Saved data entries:
%%

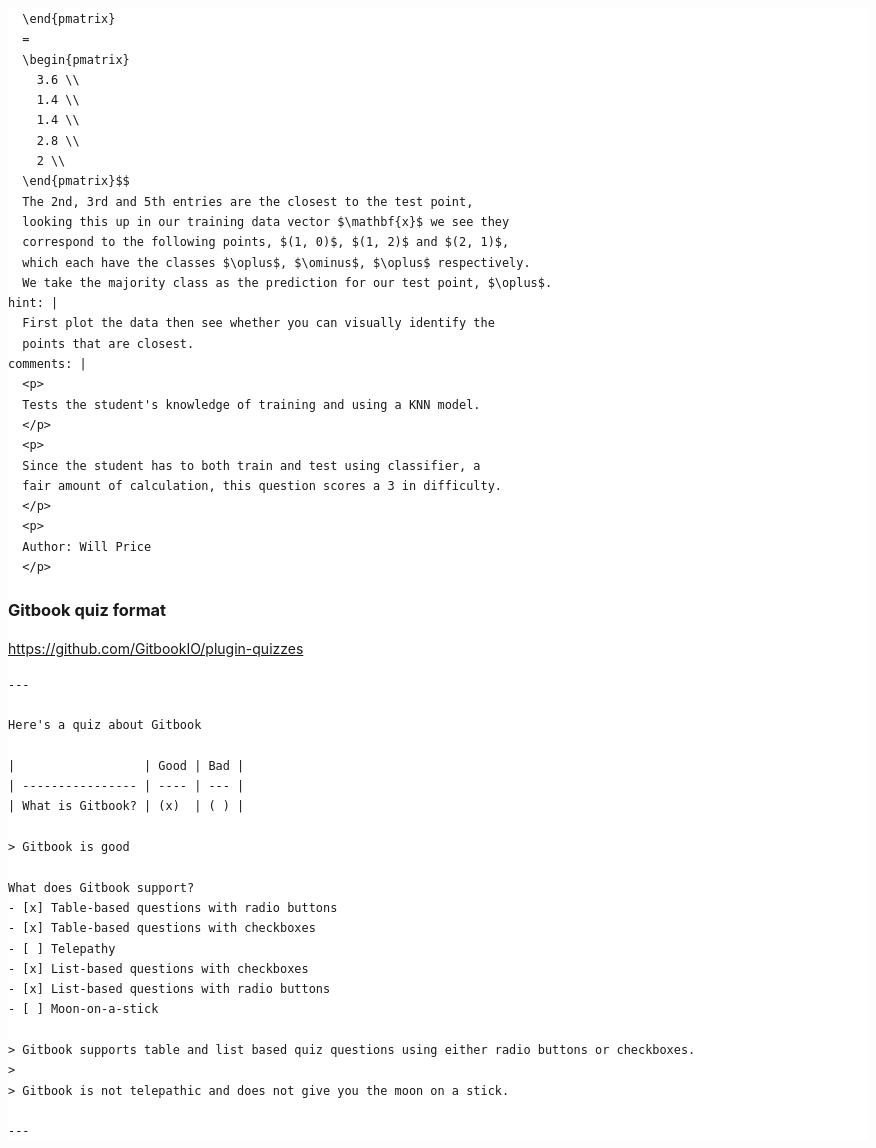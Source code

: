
 ```
  \end{pmatrix}
  =
  \begin{pmatrix}
    3.6 \\
    1.4 \\
    1.4 \\
    2.8 \\
    2 \\
  \end{pmatrix}$$
  The 2nd, 3rd and 5th entries are the closest to the test point,
  looking this up in our training data vector $\mathbf{x}$ we see they
  correspond to the following points, $(1, 0)$, $(1, 2)$ and $(2, 1)$,
  which each have the classes $\oplus$, $\ominus$, $\oplus$ respectively.
  We take the majority class as the prediction for our test point, $\oplus$.
hint: |
  First plot the data then see whether you can visually identify the
  points that are closest.
comments: |
  <p>
  Tests the student's knowledge of training and using a KNN model.
  </p>
  <p>
  Since the student has to both train and test using classifier, a
  fair amount of calculation, this question scores a 3 in difficulty.
  </p>
  <p>
  Author: Will Price
  </p>
```

### Gitbook quiz format

https://github.com/GitbookIO/plugin-quizzes

```
---

Here's a quiz about Gitbook

|                  | Good | Bad |
| ---------------- | ---- | --- |
| What is Gitbook? | (x)  | ( ) |

> Gitbook is good

What does Gitbook support?
- [x] Table-based questions with radio buttons
- [x] Table-based questions with checkboxes
- [ ] Telepathy
- [x] List-based questions with checkboxes
- [x] List-based questions with radio buttons
- [ ] Moon-on-a-stick

> Gitbook supports table and list based quiz questions using either radio buttons or checkboxes.
>
> Gitbook is not telepathic and does not give you the moon on a stick.

---
```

%%

WORK INSTRUCTION:
Locate the word "oplus" in the entries, and copy every line where it is found.

ANSWER TO THE EXERCISE:
  which each have the classes $\oplus$, $\ominus$, $\oplus$ respectively.
  We take the majority class as the prediction for our test point, $\oplus$.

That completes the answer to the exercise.